# New Snorkel Design For Brute



## Jcarp4483 (Jan 9, 2009)

My buddy had the idea so I made it work. I was really suprised with the outcome. To bad i dont have a brute to do this too.


----------



## Polaris425 (Dec 16, 2004)

looks good. looks a lot like the 'gades I see.


----------



## 2010Bruterider (Jun 20, 2010)

I like the laid back look. You did a good job, nice and clean. I have decided to make my snorkles a little taller. I'm gonna try and do something like this with the 3" intake. Thanks for sharing.


----------



## mcpyro3 (Feb 23, 2011)

looks sweet just need to be a lil taller for me


----------



## Stimpy (Jan 26, 2012)

Looks good, I wish mine came out through the cowl instead of the rack. Def not tall enough though.


----------



## redneckrancher420 (Jul 5, 2011)

Where are yall finding those bends withought the "bells"?????


----------



## jrpro130 (May 10, 2009)

SWEETT! Looks like the snorkel your atv setup! I love how it looks!


----------



## bayou_boy_22 (Mar 13, 2009)

Looks great.


----------



## austinlord13 (Feb 26, 2012)

That looks good! I like it a lot. Maybe someday I'll have a Brute to do this own.


----------



## Rack High (Feb 23, 2010)

That's a really clean look...great job.


----------



## hp488 (Sep 23, 2009)

redneckrancher420 said:


> Where are yall finding those bends withought the "bells"?????
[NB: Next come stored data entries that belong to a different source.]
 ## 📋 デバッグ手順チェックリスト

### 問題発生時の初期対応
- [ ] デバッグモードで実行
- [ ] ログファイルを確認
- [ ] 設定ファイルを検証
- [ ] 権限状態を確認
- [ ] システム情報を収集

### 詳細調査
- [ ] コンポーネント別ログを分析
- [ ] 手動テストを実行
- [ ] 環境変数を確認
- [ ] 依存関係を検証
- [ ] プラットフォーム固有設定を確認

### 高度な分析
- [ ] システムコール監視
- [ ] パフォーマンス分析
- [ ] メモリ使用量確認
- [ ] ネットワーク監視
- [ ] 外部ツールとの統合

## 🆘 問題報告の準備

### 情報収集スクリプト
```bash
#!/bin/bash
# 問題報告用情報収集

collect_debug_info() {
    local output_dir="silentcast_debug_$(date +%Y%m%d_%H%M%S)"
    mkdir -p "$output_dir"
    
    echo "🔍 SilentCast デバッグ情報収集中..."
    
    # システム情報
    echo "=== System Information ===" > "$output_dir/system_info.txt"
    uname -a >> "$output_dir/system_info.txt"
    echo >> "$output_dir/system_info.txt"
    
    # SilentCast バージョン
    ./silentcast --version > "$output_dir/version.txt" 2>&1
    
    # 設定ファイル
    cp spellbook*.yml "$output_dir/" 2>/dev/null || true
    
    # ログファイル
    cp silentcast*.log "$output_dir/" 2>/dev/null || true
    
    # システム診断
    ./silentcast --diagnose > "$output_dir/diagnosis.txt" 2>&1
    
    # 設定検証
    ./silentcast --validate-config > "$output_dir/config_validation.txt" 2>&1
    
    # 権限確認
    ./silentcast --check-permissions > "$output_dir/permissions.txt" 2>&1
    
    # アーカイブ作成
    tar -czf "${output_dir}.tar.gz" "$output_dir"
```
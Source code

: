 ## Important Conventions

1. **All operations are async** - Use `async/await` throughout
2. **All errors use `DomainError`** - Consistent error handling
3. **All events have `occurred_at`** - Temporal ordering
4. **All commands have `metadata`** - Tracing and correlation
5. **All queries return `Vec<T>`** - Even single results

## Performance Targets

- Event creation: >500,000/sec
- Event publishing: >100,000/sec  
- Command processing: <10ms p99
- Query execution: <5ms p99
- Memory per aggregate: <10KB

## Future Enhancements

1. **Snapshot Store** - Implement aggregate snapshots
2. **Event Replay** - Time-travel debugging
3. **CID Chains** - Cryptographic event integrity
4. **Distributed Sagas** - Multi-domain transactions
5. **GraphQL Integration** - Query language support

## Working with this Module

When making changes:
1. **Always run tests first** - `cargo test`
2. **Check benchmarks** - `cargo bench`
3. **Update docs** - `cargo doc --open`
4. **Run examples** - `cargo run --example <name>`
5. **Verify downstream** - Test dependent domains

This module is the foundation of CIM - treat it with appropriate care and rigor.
They are at lowes and homedepot.
That is a very clean snorkel job.


----------



## redneckrancher420 (Jul 5, 2011)

Hmmm ima have to look againg cuz i know when i did mine i looked up and down alot of isles and never found one


----------



## 88rxn/a (Mar 2, 2009)

id like to do this to my CVT snorkels. wouldn't get all the noise or heat/wind in my face!
nice!

i don't see rubber couplings though? how will you take the plastics off if needed?


----------



## mcpyro3 (Feb 23, 2011)

i dont have rubber couplings either mines all hard pipe i dont glue my risers on i just put them on and paint over them to seal them so if i have to i just pop them off and repaint when putting back together


----------



## Jcarp4483 (Jan 9, 2009)

88rxn/a said:


> id like to do this to my CVT snorkels. wouldn't get all the noise or heat/wind in my face!
> nice!
> 
> i don't see rubber couplings though? how will you take the plastics off if needed?


the risers are not glued and those are screw connectors coming through the plastic. They screw apart. Male on the bottom female on the top


----------



## K a w a s a k i 360 (Apr 14, 2011)

great job.. looks sleek


----------